44 S.E. 526, 53 W. Va. 298, 1903 W. Va. LEXIS 28
CourtWest Virginia Supreme Court
DecidedApril 1, 1903
StatusPublished
Cited by7 cases

This text of 44 S.E. 526 (Mathews v. Tyree) is published on Counsel Stack Legal Research, covering West Virginia Supreme Court primary law. Counsel Stack provides free access to over 12 million legal documents including statutes, case law, regulations, and constitutions.

Bluebook
Mathews v. Tyree, 44 S.E. 526, 53 W. Va. 298, 1903 W. Va. LEXIS 28 (W. Va. 1903).

Opinion

DeNt, Judge:

William P. Bolling and others appeal from certain decrees of the circuit court of Greenbrier county in the chancery cause of Alexander Mathews and J. W. Johnston, executors of the last will and testament of Wm. M. Tyree, plaintiff, against the appellants and others, defendants, and rely on numerous assignments of error which may be-considered under the following classification:

1. In adjudicating the validity of the will in this suit.
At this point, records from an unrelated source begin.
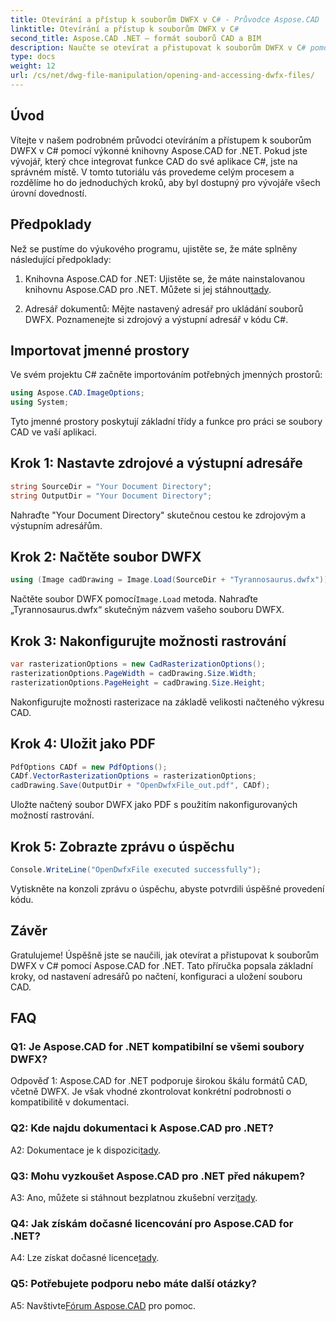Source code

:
 ```yaml
---
title: Otevírání a přístup k souborům DWFX v C# - Průvodce Aspose.CAD
linktitle: Otevírání a přístup k souborům DWFX v C#
second_title: Aspose.CAD .NET – formát souborů CAD a BIM
description: Naučte se otevírat a přistupovat k souborům DWFX v C# pomocí Aspose.CAD for .NET. Podrobný průvodce pro bezproblémovou integraci do vašich aplikací.
type: docs
weight: 12
url: /cs/net/dwg-file-manipulation/opening-and-accessing-dwfx-files/
---
```

## Úvod

Vítejte v našem podrobném průvodci otevíráním a přístupem k souborům DWFX v C# pomocí výkonné knihovny Aspose.CAD for .NET. Pokud jste vývojář, který chce integrovat funkce CAD do své aplikace C#, jste na správném místě. V tomto tutoriálu vás provedeme celým procesem a rozdělíme ho do jednoduchých kroků, aby byl dostupný pro vývojáře všech úrovní dovedností.

## Předpoklady

Než se pustíme do výukového programu, ujistěte se, že máte splněny následující předpoklady:

1.  Knihovna Aspose.CAD for .NET: Ujistěte se, že máte nainstalovanou knihovnu Aspose.CAD pro .NET. Můžete si jej stáhnout[tady](https://releases.aspose.com/cad/net/).

2. Adresář dokumentů: Mějte nastavený adresář pro ukládání souborů DWFX. Poznamenejte si zdrojový a výstupní adresář v kódu C#.

## Importovat jmenné prostory

Ve svém projektu C# začněte importováním potřebných jmenných prostorů:

```csharp
using Aspose.CAD.ImageOptions;
using System;
```

Tyto jmenné prostory poskytují základní třídy a funkce pro práci se soubory CAD ve vaší aplikaci.

## Krok 1: Nastavte zdrojové a výstupní adresáře

```csharp
string SourceDir = "Your Document Directory";
string OutputDir = "Your Document Directory";
```

Nahraďte "Your Document Directory" skutečnou cestou ke zdrojovým a výstupním adresářům.

## Krok 2: Načtěte soubor DWFX

```csharp
using (Image cadDrawing = Image.Load(SourceDir + "Tyrannosaurus.dwfx"))
```

 Načtěte soubor DWFX pomocí`Image.Load` metoda. Nahraďte „Tyrannosaurus.dwfx“ skutečným názvem vašeho souboru DWFX.

## Krok 3: Nakonfigurujte možnosti rastrování

```csharp
var rasterizationOptions = new CadRasterizationOptions();
rasterizationOptions.PageWidth = cadDrawing.Size.Width;
rasterizationOptions.PageHeight = cadDrawing.Size.Height;
```

Nakonfigurujte možnosti rasterizace na základě velikosti načteného výkresu CAD.

## Krok 4: Uložit jako PDF

```csharp
PdfOptions CADf = new PdfOptions();
CADf.VectorRasterizationOptions = rasterizationOptions;
cadDrawing.Save(OutputDir + "OpenDwfxFile_out.pdf", CADf);
```

Uložte načtený soubor DWFX jako PDF s použitím nakonfigurovaných možností rastrování.

## Krok 5: Zobrazte zprávu o úspěchu

```csharp
Console.WriteLine("OpenDwfxFile executed successfully");
```

Vytiskněte na konzoli zprávu o úspěchu, abyste potvrdili úspěšné provedení kódu.

## Závěr

Gratulujeme! Úspěšně jste se naučili, jak otevírat a přistupovat k souborům DWFX v C# pomocí Aspose.CAD for .NET. Tato příručka popsala základní kroky, od nastavení adresářů po načtení, konfiguraci a uložení souboru CAD.

## FAQ

### Q1: Je Aspose.CAD for .NET kompatibilní se všemi soubory DWFX?

Odpověď 1: Aspose.CAD for .NET podporuje širokou škálu formátů CAD, včetně DWFX. Je však vhodné zkontrolovat konkrétní podrobnosti o kompatibilitě v dokumentaci.

### Q2: Kde najdu dokumentaci k Aspose.CAD pro .NET?

 A2: Dokumentace je k dispozici[tady](https://reference.aspose.com/cad/net/).

### Q3: Mohu vyzkoušet Aspose.CAD pro .NET před nákupem?

 A3: Ano, můžete si stáhnout bezplatnou zkušební verzi[tady](https://releases.aspose.com/).

### Q4: Jak získám dočasné licencování pro Aspose.CAD for .NET?

 A4: Lze získat dočasné licence[tady](https://purchase.aspose.com/temporary-license/).

### Q5: Potřebujete podporu nebo máte další otázky?

A5: Navštivte[Fórum Aspose.CAD](https://forum.aspose.com/c/cad/19) pro pomoc.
2. In erroneously adjudicating the validity of the will on the pleadings and without affording the parties opportunity to produce their proof.

3. In not suspending proceedings until the validity of the will could be determined in a subsequent suit instituted by Mollie T. Tyree, one of the defendants in the circuit court of the United States for the Southern District of West Virginia at Charleston for this purpose.

4. In deciding that Davis and Priddle claims were properly payable out of the personal fund rather than the proceeds of the real estate sold to J. L. Beury.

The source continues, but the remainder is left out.